Texas Chuck wrote:Doctor MJ wrote:NBA players tend to think that whatever was in the cultural waters when they came of age IS basketball, and to have no understanding for how thinking has shifted back & forth over the longer history of the game.
I'm going to be a dissenting view on this. Sure for some of them this is true. But there are plenty of exceptions. The Lakers new head coach a great example. James Harden another. Al Horford and Brook Lopez big man examples. Your guy Steve Nash has been very vocal about this even as he failed as a coach for reasons besides understanding the direction the game was going.
In fact I would say a much higher percentage of players adjust than do basketball fans who tend to be much more stuck in the generation where they first found basketball. It's the main reason Jordan and Kobe topics get so off tracks all the type. These fans just can't possibly imagine a possibility where their hero wasn't playing optimally at all times. Players certainly respect these former greats and hold them in high reverence, but also don't try and play like them knowing better.
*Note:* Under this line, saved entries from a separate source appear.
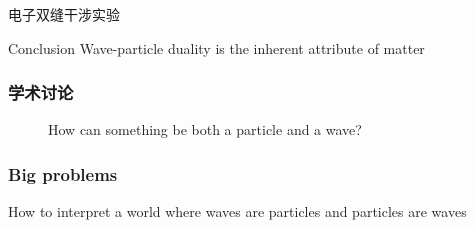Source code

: \begin{frame}{电子双缝干涉实验}
\end{frame}

\begin{frame}  
    \begin{tcolorbox1}{Conclusion}
    Wave-particle duality is the inherent attribute of matter
    \end{tcolorbox1} 
\end{frame}

\begin{frame}
    \frametitle{学术讨论}
        \begin{figure}
            \centering
            \caption{{\color{red} How can something be both a particle and a wave?}} %
        \end{figure}
\end{frame}

\begin{frame}  
    \frametitle{Big problems} 
  \begin{center}
    How to interpret a world where waves are particles and particles are waves
  \end{center} 
\end{frame}


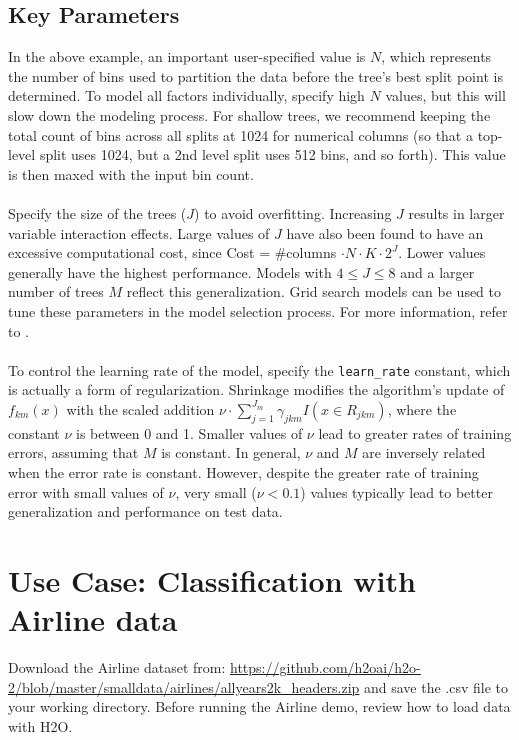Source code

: \subsection{Key Parameters}
\label{ssec:Key parameters}

In the above example, an important user-specified value is $N$, which represents the number of bins used to partition the data before the tree's best split point is determined. To model all factors individually, specify high $N$ values, but this will slow down the modeling process. For shallow trees, we recommend keeping the total count of bins across all splits at 1024  for numerical columns (so that a top-level split uses 1024, but a 2nd level split uses 512 bins, and so forth). This value is then maxed with the input bin count.
\\
\\
Specify the size of the trees ($J$) to avoid overfitting. Increasing $J$ results in larger variable interaction effects. Large values of $J$ have also been found to have an excessive computational cost,
since Cost = \#columns $\cdot N \cdot K \cdot 2^{J}$. Lower values generally have the highest
performance. Models with $4 \leq J \leq 8$ and a larger number of trees $M$ reflect this generalization.
Grid search models can be used to tune these parameters in the model selection process. For more information, refer to . 
\\
\\
To control the learning rate of the model, specify the \texttt{learn\_rate} constant, which is actually a
form of regularization. Shrinkage modifies the algorithm's update of $f_{km}(x)$ with the scaled
addition $\nu \cdot \sum_{j=1}^{J_m} \gamma_{jkm} I(x \in R_{jkm})$, where the constant $\nu$ is between 0 and 1.
Smaller values of $\nu$ lead to greater rates of training errors, assuming that $M$ is constant. In general,
$\nu$ and $M$ are inversely related when the error rate is  constant.
However, despite the greater rate of training error with small values of $\nu$, very small ($\nu < 0.1$) values 
typically lead to better generalization and performance on test data.

\section{Use Case: Classification with Airline data}

Download the Airline dataset from: {\url{https://github.com/h2oai/h2o-2/blob/master/smalldata/airlines/allyears2k_headers.zip}} and save the .csv file to your working directory. Before running the Airline demo, review how to load data with H2O.

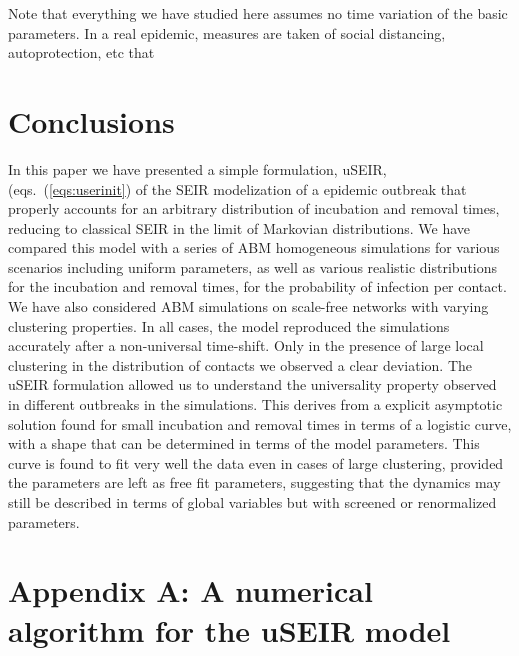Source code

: \documentclass[a4paper,oneside,11pt]{article}
\begin{document}
Note that everything we have studied here assumes no time variation of the basic parameters. In a real epidemic, measures are taken of social distancing, autoprotection, etc that 

\section{Conclusions}
\label{sec:conclu}

In this paper we have presented a simple formulation, uSEIR,  (eqs.~(\ref{eqs:userinit}) of the SEIR modelization of a epidemic outbreak that properly accounts for an arbitrary distribution of incubation and removal times, reducing to classical SEIR in the limit of Markovian distributions.  We have compared this model with a series of ABM homogeneous simulations for various scenarios including uniform parameters, as well as various realistic distributions for the incubation and removal times,  for the probability of infection per contact. We have also considered ABM simulations on scale-free networks with varying 
 clustering properties. In all cases, the model reproduced the simulations accurately after a non-universal time-shift. Only in the presence of large local clustering in the distribution of contacts we observed a clear deviation. The uSEIR formulation allowed
us to understand the universality property observed in different outbreaks in the simulations. This derives from a explicit asymptotic solution found for small incubation and removal times in terms of a logistic curve, with a shape that can be determined in terms of the model parameters. This curve is found to fit very well the data  even in cases of large clustering, provided the parameters are left as free fit parameters, suggesting that the dynamics may still be described in terms of global variables but with  screened or renormalized parameters. 

\section*{Appendix A: A numerical algorithm for the uSEIR model}
\label{sec:appendix}
\end{document}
Good to have dissenting views.
I will say right from the jump, we've got a point of debate because I believe you're saying that Redick understands the deeper past, and I don't think he does. In fact, he's basically made a point to act like an elementary school kid bullying players from the deeper past to give himself more credibility with modern fans and players.
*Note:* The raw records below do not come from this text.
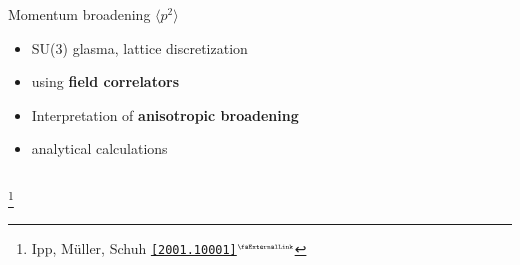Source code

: \documentclass[aspectratio=169,11pt,usenames,dvipsnames]{beamer}
\renewcommand{\thefootnote}{\color{customblue}\faPaperPlaneO}
\newcommand\blfootnote[1]{%
  \begingroup
  \renewcommand\thefootnote{}\footnote{#1}%
  \addtocounter{footnote}{-1}%
  \endgroup
}
\begin{document}
\begin{frame}[t]
\begin{columns}[onlytextwidth,t]
        \begin{center}
            {\Large\color{palteal} Momentum broadening $\langle p^2\rangle$ \\[10pt]}
            \footnotesize
                \begin{itemize}
                    \item {\color{lightgray}SU(3) glasma, lattice discretization}
                    \item {\color{lightgray}{\bfseries Eikonal jets} using {\bfseries field correlators}}
                     \item {\color{lightgray}Interpretation of {\bfseries anisotropic broadening}}
                    \item {\color{lightgray}{\bfseries Weak field} analytical calculations}
                \end{itemize}
        \end{center}
    \end{columns}
    \blfootnote{\scriptsize Ipp, Müller, Schuh \href{https://arxiv.org/abs/2001.10001}{\color{palgold}\texttt{[2001.10001]}$^\text{\tiny\faExternalLink}$}}
\end{frame}


\end{document}
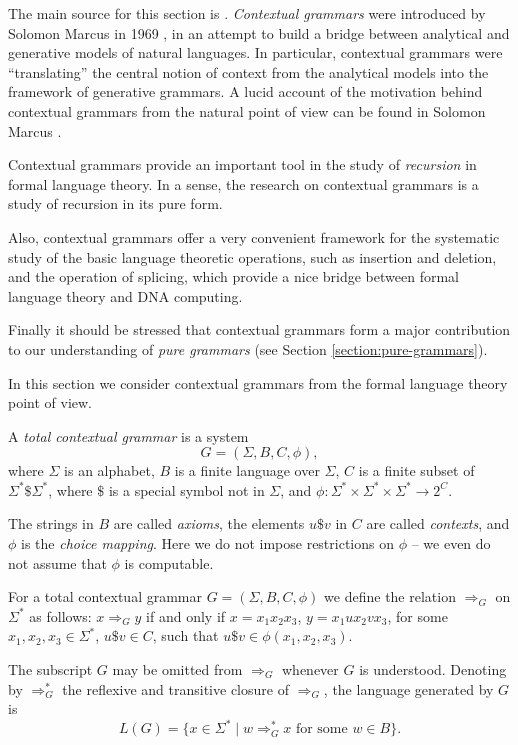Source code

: The main source for this section is \cite{EhPaRo1997contextual}. \emph{Contextual grammars} were introduced by Solomon Marcus in 1969 \cite{M69}, in an attempt to build a bridge between analytical and generative models of natural languages. In particular, contextual grammars were ``translating'' the central notion of context from the analytical models into the framework of generative grammars. A lucid account of the motivation behind contextual grammars from the natural point of view can be found in Solomon Marcus \cite{Ma1997contextual}.

Contextual grammars provide an important tool in the study of \emph{recursion} in formal language theory. In a sense, the research on contextual grammars is a study of recursion in its pure form.

Also, contextual grammars offer a very convenient framework for the systematic study of the basic language theoretic operations, such as insertion and deletion, and the operation of splicing, which provide a nice bridge between formal language theory and DNA computing.

Finally it should be stressed that contextual grammars form a major contribution to our understanding of \emph{pure grammars} (see Section \ref{section:pure-grammars}).

In this section we consider contextual grammars from the formal language theory point of view.

A \emph{total contextual grammar} is a system
$$G = (\Sigma, B, C, \phi),$$
where $\Sigma$ is an alphabet, $B$ is a finite language over $\Sigma$, $C$ is a finite subset of $\Sigma^* \$ \Sigma^*$, where $\$$ is a special symbol not in $\Sigma$, and $\phi: \Sigma^* \times \Sigma^* \times \Sigma^* \to 2^C$.

The strings in $B$ are called \emph{axioms}, the elements $u \$ v$ in $C$ are called \emph{contexts}, and $\phi$ is the \emph{choice mapping}. Here we do not impose restrictions on $\phi$ -- we even do not assume that $\phi$ is computable.

For a total contextual grammar $G = (\Sigma, B, C, \phi)$ we define the relation $\Rightarrow_G$ on $\Sigma^*$ as follows: $x \Rightarrow_G y$ if and only if $x = x_1 x_2 x_3$, $y = x_1 u x_2 v x_3$, for some $x_1, x_2, x_3 \in \Sigma^*$, $u \$ v \in C$, such that $u \$ v \in \phi(x_1, x_2, x_3)$.

The subscript $G$ may be omitted from $\Rightarrow_G$ whenever $G$ is understood. Denoting by $\Rightarrow^*_G$ the reflexive and transitive closure of $\Rightarrow_G$, the language generated by $G$ is
$$L(G) = \{x \in \Sigma^* \mid w \Rightarrow^*_G x \text{ for some } w \in B\}.$$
This YouTube video from the Wilt Chamberlain archives responds to Redick and I think really makes clear that Redick either never did his due diligence (likely) or is just choosing to tee off on the older players.
Note that it is about Dolph Schayes who I personally have always been skeptical about, so this isn't a situation where my prior takes come off looking great either, but when you can see people do serious video analysis on these older players, I think you tend to get more well-rounded opinions.
Redick and myself have both knocked Schayes for the lack of scalability to the modern game in his set shot, which is what so many writings in the past focused on when talking about how he succeeded. But with the aid of the (still small) video we now have, we can see that the Schayes' set shot didn't actually represent the fundamental limitation for Schayes' that it did (or at least we think) for others.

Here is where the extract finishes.